Me lo stavo chiedendo (e ce lo stiamo chiedendo tutti): si apre un nuovo capitolo nella storia del conflitto israelo-palestinese, con la nascita del governo Netanyahu-Lieberman-Barak, oppure questo governo è figlio degli ultimi anni di questa crisi? Me lo stavo chiedendo mentre rientravo, al primo albeggiare, a Gerusalemme, dopo una decina di giorni in Italia che – per chi vive e lavora da queste parti – servono anche a decantare la messe di piccoli segnali, mezze frasi, grandi cambiamenti che si affastellano con ritmo quotidiano tra Israele e Palestina.
Premessa spleen a parte, la domanda – accanto a quella del ruolo di Lieberman – era sulla reazione delle varie anime palestinesi.

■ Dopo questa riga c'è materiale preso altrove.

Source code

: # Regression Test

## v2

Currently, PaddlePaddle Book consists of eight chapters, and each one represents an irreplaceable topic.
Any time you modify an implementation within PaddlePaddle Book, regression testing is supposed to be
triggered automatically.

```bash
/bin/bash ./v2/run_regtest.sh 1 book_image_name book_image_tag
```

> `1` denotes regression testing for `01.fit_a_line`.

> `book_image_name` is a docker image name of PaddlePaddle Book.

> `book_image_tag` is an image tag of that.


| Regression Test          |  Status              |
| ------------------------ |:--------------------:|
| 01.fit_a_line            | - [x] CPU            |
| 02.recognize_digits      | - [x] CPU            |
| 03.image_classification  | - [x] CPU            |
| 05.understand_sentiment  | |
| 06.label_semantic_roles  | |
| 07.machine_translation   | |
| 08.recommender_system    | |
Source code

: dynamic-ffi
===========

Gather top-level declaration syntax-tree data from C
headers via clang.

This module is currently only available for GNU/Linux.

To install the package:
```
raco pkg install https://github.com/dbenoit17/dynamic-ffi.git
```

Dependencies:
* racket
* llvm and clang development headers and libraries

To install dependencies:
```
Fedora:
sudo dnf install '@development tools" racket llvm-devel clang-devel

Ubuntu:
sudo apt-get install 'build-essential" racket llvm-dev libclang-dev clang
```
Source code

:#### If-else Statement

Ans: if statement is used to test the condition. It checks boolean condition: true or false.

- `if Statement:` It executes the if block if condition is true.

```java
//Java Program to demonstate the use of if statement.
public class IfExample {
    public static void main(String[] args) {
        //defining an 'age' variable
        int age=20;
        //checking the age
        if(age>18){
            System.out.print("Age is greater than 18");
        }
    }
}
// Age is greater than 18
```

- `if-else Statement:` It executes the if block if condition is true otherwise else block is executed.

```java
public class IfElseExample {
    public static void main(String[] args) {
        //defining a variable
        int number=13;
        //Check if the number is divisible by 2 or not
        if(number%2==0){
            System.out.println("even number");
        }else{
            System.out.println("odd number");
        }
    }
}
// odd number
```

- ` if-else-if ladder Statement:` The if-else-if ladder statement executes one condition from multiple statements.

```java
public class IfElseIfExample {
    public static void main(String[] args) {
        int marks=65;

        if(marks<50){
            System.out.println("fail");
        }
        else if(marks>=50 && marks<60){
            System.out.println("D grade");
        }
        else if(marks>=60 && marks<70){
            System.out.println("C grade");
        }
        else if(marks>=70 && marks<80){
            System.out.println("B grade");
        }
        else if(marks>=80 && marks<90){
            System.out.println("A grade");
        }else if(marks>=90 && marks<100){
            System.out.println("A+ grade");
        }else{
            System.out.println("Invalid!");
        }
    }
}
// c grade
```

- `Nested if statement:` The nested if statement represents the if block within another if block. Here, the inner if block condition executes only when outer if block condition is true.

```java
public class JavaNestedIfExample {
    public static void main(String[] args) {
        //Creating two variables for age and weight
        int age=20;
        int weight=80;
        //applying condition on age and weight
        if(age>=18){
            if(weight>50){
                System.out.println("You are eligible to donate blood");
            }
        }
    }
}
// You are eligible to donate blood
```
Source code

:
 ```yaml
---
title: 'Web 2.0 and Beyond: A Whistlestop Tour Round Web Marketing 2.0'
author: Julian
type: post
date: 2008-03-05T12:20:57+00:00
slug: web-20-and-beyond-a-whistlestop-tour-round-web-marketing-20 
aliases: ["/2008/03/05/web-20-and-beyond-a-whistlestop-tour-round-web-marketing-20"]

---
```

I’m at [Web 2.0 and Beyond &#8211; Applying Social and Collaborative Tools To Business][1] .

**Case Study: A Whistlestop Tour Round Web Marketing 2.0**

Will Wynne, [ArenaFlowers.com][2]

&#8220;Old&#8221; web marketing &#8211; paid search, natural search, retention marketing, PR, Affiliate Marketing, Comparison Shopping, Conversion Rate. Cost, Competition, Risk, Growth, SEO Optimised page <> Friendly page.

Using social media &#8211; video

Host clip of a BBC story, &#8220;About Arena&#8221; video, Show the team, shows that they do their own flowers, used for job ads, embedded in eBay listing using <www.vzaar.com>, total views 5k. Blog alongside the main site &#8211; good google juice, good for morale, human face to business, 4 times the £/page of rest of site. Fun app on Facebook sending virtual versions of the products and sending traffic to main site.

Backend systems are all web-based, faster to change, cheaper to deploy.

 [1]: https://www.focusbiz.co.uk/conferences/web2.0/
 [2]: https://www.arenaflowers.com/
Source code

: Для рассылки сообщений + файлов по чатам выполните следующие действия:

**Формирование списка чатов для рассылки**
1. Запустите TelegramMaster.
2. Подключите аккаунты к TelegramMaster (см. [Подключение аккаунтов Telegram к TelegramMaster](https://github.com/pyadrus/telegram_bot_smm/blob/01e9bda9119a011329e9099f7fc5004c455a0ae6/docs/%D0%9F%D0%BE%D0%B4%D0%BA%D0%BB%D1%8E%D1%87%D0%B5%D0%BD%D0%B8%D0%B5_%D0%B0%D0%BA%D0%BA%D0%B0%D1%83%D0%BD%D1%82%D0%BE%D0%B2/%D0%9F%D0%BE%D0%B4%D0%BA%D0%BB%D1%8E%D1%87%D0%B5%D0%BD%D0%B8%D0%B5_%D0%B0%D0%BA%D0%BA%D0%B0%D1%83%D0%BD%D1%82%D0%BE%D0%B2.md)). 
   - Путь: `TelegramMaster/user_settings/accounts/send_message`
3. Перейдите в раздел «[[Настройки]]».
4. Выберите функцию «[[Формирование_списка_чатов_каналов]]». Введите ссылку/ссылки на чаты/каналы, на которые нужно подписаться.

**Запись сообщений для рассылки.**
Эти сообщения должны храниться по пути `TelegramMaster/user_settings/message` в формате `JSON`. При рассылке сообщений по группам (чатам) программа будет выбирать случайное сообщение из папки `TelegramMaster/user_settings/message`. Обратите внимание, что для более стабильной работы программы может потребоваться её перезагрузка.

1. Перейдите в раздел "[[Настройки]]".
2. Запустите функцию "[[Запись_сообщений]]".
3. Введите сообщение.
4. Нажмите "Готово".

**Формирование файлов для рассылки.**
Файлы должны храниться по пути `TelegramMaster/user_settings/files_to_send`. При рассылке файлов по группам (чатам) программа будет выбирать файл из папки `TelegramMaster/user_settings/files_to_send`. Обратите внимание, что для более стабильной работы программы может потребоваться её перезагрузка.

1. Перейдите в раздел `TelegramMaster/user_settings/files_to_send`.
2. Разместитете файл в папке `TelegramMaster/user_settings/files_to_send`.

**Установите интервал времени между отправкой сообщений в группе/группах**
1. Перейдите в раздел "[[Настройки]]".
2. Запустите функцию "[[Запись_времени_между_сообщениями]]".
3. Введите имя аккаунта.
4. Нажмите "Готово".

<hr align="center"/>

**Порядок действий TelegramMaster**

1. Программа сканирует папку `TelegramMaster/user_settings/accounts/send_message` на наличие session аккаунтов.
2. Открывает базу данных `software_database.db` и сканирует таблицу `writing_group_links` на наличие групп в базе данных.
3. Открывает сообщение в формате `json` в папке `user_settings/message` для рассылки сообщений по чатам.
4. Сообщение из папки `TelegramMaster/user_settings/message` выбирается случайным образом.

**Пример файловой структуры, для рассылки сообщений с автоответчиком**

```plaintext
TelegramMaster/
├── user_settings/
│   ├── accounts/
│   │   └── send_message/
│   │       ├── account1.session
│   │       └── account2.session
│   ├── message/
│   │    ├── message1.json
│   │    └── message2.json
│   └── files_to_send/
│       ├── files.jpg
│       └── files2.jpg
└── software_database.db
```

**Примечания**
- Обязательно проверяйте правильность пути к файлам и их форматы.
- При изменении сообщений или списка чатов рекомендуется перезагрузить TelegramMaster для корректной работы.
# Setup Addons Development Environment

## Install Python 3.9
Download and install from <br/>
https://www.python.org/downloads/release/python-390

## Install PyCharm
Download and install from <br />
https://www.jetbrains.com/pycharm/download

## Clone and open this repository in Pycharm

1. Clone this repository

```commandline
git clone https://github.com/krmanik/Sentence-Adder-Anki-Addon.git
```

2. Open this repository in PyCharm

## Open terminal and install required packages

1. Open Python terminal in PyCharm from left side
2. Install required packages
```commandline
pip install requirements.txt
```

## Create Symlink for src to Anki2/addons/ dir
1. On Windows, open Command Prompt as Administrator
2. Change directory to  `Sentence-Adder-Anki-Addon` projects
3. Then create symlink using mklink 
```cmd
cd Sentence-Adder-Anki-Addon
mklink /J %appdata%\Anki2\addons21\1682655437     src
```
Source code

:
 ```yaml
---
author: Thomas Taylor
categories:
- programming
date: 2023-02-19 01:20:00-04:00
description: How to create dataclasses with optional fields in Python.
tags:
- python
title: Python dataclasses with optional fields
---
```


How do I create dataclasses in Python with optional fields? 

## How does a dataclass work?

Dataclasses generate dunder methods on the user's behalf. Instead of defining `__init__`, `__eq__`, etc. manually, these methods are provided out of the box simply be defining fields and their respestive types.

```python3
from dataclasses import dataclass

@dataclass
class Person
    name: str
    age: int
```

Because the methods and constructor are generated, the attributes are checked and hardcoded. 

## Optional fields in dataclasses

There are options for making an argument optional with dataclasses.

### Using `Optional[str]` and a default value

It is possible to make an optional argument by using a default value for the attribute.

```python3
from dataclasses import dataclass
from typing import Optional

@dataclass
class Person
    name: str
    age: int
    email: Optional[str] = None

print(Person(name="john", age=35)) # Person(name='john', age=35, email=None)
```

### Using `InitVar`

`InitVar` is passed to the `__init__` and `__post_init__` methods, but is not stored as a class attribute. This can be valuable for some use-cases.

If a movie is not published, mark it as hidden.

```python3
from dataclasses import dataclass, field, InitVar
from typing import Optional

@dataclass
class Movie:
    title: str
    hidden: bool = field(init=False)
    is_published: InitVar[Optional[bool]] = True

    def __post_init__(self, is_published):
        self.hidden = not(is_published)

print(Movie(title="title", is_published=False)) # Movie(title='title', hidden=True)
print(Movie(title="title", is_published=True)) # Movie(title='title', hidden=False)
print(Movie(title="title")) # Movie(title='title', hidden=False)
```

Perché nel 1997, così come nel 2001, all’insediamento di un governo di destra in Israele si diedero – da parte di molte componenti palestinesi – risposte violente. Nel 1996-97, Hamas proseguì con ancor più forza sulla strada della strategia della tensione, del terrorismo degli attentati suicidi dentro le città israeliane. E lo stesso successe dopo la vittoria di Ariel Sharon. E allora? Ci si deve aspettare questo, in questi giorni, in queste prossime settimane?
Poche ore dopo le domande assonnate, lungo la Road no. 1 che congiunge Tel Aviv a Gerusalemme, arriva la notizia di un evento violento nel delicatissimo triangolo di Gush Etzion, area di Hebron, insomma. Secondo le prime ricostruzioni, in una delle colonie della zona, un ragazzino israeliano di 13 anni è morto e un bambino di sette è rimasto ferito, colpiti con un’ascia da un uomo che è ancora ignoto. Caccia all’uomo in Cisgiordania, sicurezza di nuovo alta, e proprio alla vigilia di Pesach, della Pasqua ebraica.
I miei amici e colleghi che frequentano il Medio Oriente da decenni diranno che non è la prima volta. Ed è vero. Non è la prima volta, e non sarà l’ultima. Non solo: non è detto che questo assalto sia il segnale di una deriva di nuovo votata tutta allo scontro da parte palestinese. Può essere un furto andato a male, può essere la scheggia impazzita, in un contesto – quello di Gush Etzion – in cui la tensione tra coloni e palestinesi non fa altro che aumentare. Da anni. Oppure può essere un messaggio, violento, al nuovo governo Netanyahu. Di certo c’è che l’assalto di oggi rimetterà in moto tutta la “procedura” di azione-reazione a cui siamo abituati, in questo conflitto infinito: attacco, reazione, chiusura. Scivolare è molto facile, su questo terreno. E ognuno dovrà dimostrare all’altro di non cedere.